Depuis un siècle, Bruxelles s'est étendu avec une rapidité accrue sur les coteaux de la Senne et du Maelbeek, les aires bâties de ses faubourgs ont rejoint les villages jusqu'alors plus ou moins isolés et en ont parfois considérablement oblitéré la topographie ancienne ou même bouleversé le relief primitif. Autour du Grand-Bruxelles, les travaux d'utilité publique en cours entament des superficies de terrain énormes, dépassant de loin ce qu'aurait pu rêver l'archéologue le plus ambitieux.
Mais au lieu d'apporter des éléments nouveaux à la connaissance de notre lointain passé, celui de la région bruxelloise d'avant Bruxelles, les terrassements effectués à coups de pelle mécanique ont détruit et détruisent encore en ce moment des vestiges précieux pour la connaissance de ce que fut le berceau de Bruxelles. Dans l'impuissance devant les destructions, il nous a cependant paru utile de montrer que le Bruxelles du haut moyen âge ne s'est pas développé subitement dans une région jusqu'alors désertique, mais qu'au contraire plus de 150 points de trouvailles avaient pu être relevés sur le territoire de Bruxelles et des communes voisines, dans un rayon d'environ sept kilomètres autour du cœur de notre capitale.

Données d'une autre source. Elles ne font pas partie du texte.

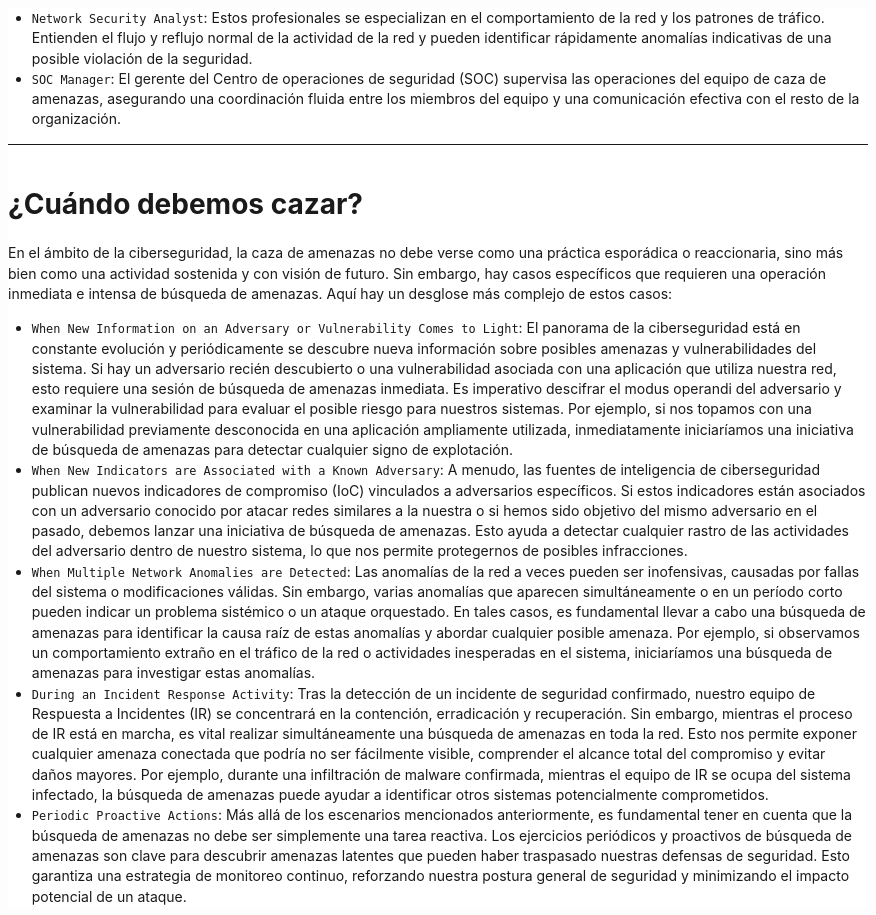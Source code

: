- `Network Security Analyst`: Estos profesionales se especializan en el comportamiento de la red y los patrones de tráfico. Entienden el flujo y reflujo normal de la actividad de la red y pueden identificar rápidamente anomalías indicativas de una posible violación de la seguridad.
- `SOC Manager`: El gerente del Centro de operaciones de seguridad (SOC) supervisa las operaciones del equipo de caza de amenazas, asegurando una coordinación fluida entre los miembros del equipo y una comunicación efectiva con el resto de la organización.

---

# **¿Cuándo debemos cazar?**

En el ámbito de la ciberseguridad, la caza de amenazas no debe verse como una práctica esporádica o reaccionaria, sino más bien como una actividad sostenida y con visión de futuro. Sin embargo, hay casos específicos que requieren una operación inmediata e intensa de búsqueda de amenazas. Aquí hay un desglose más complejo de estos casos:

- `When New Information on an Adversary or Vulnerability Comes to Light`: El panorama de la ciberseguridad está en constante evolución y periódicamente se descubre nueva información sobre posibles amenazas y vulnerabilidades del sistema. Si hay un adversario recién descubierto o una vulnerabilidad asociada con una aplicación que utiliza nuestra red, esto requiere una sesión de búsqueda de amenazas inmediata. Es imperativo descifrar el modus operandi del adversario y examinar la vulnerabilidad para evaluar el posible riesgo para nuestros sistemas. Por ejemplo, si nos topamos con una vulnerabilidad previamente desconocida en una aplicación ampliamente utilizada, inmediatamente iniciaríamos una iniciativa de búsqueda de amenazas para detectar cualquier signo de explotación.
- `When New Indicators are Associated with a Known Adversary`: A menudo, las fuentes de inteligencia de ciberseguridad publican nuevos indicadores de compromiso (IoC) vinculados a adversarios específicos. Si estos indicadores están asociados con un adversario conocido por atacar redes similares a la nuestra o si hemos sido objetivo del mismo adversario en el pasado, debemos lanzar una iniciativa de búsqueda de amenazas. Esto ayuda a detectar cualquier rastro de las actividades del adversario dentro de nuestro sistema, lo que nos permite protegernos de posibles infracciones.
- `When Multiple Network Anomalies are Detected`: Las anomalías de la red a veces pueden ser inofensivas, causadas por fallas del sistema o modificaciones válidas. Sin embargo, varias anomalías que aparecen simultáneamente o en un período corto pueden indicar un problema sistémico o un ataque orquestado. En tales casos, es fundamental llevar a cabo una búsqueda de amenazas para identificar la causa raíz de estas anomalías y abordar cualquier posible amenaza. Por ejemplo, si observamos un comportamiento extraño en el tráfico de la red o actividades inesperadas en el sistema, iniciaríamos una búsqueda de amenazas para investigar estas anomalías.
- `During an Incident Response Activity`: Tras la detección de un incidente de seguridad confirmado, nuestro equipo de Respuesta a Incidentes (IR) se concentrará en la contención, erradicación y recuperación. Sin embargo, mientras el proceso de IR está en marcha, es vital realizar simultáneamente una búsqueda de amenazas en toda la red. Esto nos permite exponer cualquier amenaza conectada que podría no ser fácilmente visible, comprender el alcance total del compromiso y evitar daños mayores. Por ejemplo, durante una infiltración de malware confirmada, mientras el equipo de IR se ocupa del sistema infectado, la búsqueda de amenazas puede ayudar a identificar otros sistemas potencialmente comprometidos.
- `Periodic Proactive Actions`: Más allá de los escenarios mencionados anteriormente, es fundamental tener en cuenta que la búsqueda de amenazas no debe ser simplemente una tarea reactiva. Los ejercicios periódicos y proactivos de búsqueda de amenazas son clave para descubrir amenazas latentes que pueden haber traspasado nuestras defensas de seguridad. Esto garantiza una estrategia de monitoreo continuo, reforzando nuestra postura general de seguridad y minimizando el impacto potencial de un ataque.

Dans les dernières années quelques trouvailles faites par des chercheurs bien intentionnés ont été portés à la connaissance du public, mais il n'est guère douteux qu'il ne s'agisse là que d'une partie infime de ce qui vint au jour et de ce qui a été, et cela souvent sciemment, détruit. Dans tous ces cas, il est trop tard pour réparer les dégâts, car les archives du sol ne se révèlent qu'une seule fois, et, déchiffrées de façon malhabile, interprétées sans connaissance de cause, ou traitées d'une main sacrilège, laissent un vide irremplaçable.